[[ Data excerpts open ]]

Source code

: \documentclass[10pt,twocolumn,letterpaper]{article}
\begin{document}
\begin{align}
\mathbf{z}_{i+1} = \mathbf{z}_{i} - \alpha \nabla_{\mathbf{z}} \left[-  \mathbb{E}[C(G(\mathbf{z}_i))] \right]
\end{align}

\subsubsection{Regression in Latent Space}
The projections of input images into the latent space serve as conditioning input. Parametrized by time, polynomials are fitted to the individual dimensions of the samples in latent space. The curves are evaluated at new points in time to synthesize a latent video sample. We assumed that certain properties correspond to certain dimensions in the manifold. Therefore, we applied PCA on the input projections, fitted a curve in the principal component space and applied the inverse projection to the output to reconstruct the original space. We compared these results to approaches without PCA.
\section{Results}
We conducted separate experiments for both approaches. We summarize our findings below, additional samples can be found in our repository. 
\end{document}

[[ Data excerpts closed ]]

* _Description of the task_
All of the data above should be reproduced verbatim.

* _Expected output_
Source code

: \documentclass[10pt,twocolumn,letterpaper]{article}
\begin{document}
\begin{align}
\mathbf{z}_{i+1} = \mathbf{z}_{i} - \alpha \nabla_{\mathbf{z}} \left[-  \mathbb{E}[C(G(\mathbf{z}_i))] \right]
\end{align}

\subsubsection{Regression in Latent Space}
The projections of input images into the latent space serve as conditioning input. Parametrized by time, polynomials are fitted to the individual dimensions of the samples in latent space. The curves are evaluated at new points in time to synthesize a latent video sample. We assumed that certain properties correspond to certain dimensions in the manifold. Therefore, we applied PCA on the input projections, fitted a curve in the principal component space and applied the inverse projection to the output to reconstruct the original space. We compared these results to approaches without PCA.
\section{Results}
We conducted separate experiments for both approaches. We summarize our findings below, additional samples can be found in our repository. 
\end{document}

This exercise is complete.